At the National Museum of Women in the Arts, 1250 New York Ave. NW. Wednesday, 7 p.m. $5. 202-783-7370.


"RENT" IS RIFE WITH FLAWS, yet Jonathan Larson's rock musical is still a whale of a show. It's "La Boheme" given the "Hair" treatment in the age of AIDS, so stock characters and sentimentality are abundant. But its big heart and raw exuberance trump all that, as does the late Larson's gutsy, deceptively rangy score--here quoting Puccini, there mimicking the Artist's funk, flowing from crunchy guitar songs to synth ballads to heartbreaking gospel laments so fluidly that you wonder what he might have written next. "Rent" ends today at Wolf Trap.

--Nelson Pressley

At Wolf Trap's Filene Center, Vienna. $20-$60. Today at 2 and 8 p.m. 703-218-6500.


LABOR DAY'S EVE marks the return of a popular tradition, the National Symphony Orchestra's outdoor performance on the U.S. Capitol's West Lawn. Overtly patriotic music takes a back seat to popular overtures and marches. John Williams and John Philip Sousa share the bill with music from Russia, France and England. Anthony Aibel conducts.

--Philip Kennicott

On the West Lawn of the U.S. Capitol. Tonight at 8. Free. 202-467-4600.


IN 1916, ARTIST JESSIE WILLCOX SMITH snagged the plum assignment of illustrating a new edition of Charles Kingsley's popular fairy tale "The Water-Babies," first published in 1863. Her fantastical drawings help tell the story of young Tom, a sooty chimney sweep who, by a stroke of fairy luck, becomes a clean, cared-for sea sprite. Smith's images portray an innocently naked Tom (except for a frilly gill around his neck) admiring giant fish, floating on a brick-red buoy and staring at a full moon.
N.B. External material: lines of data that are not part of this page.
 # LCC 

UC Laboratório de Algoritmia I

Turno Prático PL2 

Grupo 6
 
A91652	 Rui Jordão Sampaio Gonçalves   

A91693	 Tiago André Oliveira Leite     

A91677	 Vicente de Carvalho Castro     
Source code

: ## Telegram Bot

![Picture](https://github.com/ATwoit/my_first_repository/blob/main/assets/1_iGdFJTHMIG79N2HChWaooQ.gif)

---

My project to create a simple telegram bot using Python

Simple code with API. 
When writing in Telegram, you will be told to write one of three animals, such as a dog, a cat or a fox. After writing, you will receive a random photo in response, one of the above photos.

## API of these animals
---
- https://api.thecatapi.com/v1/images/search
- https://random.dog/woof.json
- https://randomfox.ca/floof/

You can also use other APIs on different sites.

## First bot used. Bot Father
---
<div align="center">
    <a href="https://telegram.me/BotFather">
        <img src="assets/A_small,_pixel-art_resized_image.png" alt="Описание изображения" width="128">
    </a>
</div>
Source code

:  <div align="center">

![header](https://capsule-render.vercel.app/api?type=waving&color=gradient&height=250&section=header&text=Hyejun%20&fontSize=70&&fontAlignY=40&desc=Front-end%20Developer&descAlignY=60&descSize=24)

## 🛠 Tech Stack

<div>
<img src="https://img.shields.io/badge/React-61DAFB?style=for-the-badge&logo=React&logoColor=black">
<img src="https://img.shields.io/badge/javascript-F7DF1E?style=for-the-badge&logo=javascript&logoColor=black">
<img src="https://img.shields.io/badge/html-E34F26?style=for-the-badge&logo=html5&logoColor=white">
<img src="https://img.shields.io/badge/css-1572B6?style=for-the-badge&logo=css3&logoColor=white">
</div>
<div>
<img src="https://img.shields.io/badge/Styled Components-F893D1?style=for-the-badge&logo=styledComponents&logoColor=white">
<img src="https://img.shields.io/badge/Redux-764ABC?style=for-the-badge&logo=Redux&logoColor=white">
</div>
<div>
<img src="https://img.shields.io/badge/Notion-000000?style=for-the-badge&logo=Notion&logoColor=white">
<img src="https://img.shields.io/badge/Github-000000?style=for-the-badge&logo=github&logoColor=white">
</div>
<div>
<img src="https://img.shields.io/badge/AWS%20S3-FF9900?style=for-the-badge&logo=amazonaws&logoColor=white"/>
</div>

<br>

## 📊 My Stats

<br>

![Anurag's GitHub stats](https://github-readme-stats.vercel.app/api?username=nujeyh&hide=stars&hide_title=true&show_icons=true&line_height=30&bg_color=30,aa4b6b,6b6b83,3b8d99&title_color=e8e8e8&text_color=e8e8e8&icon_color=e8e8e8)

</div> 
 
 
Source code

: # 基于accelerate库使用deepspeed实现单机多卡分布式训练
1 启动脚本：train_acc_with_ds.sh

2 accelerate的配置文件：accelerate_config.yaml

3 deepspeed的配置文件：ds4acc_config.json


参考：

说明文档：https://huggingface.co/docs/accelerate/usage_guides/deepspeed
Smith, a student of Thomas Eakins, designed numerous magazine and book covers during her long career. But she judged "The Water-Babies" illustrations to be her finest work and donated the 12 paintings to the Library of Congress, where they are on display.

--Nicole Lewis

At the Library of Congress's Swann Gallery, 101 Independence Ave. SE. Through Sept. 18. Free. 202-707-5000.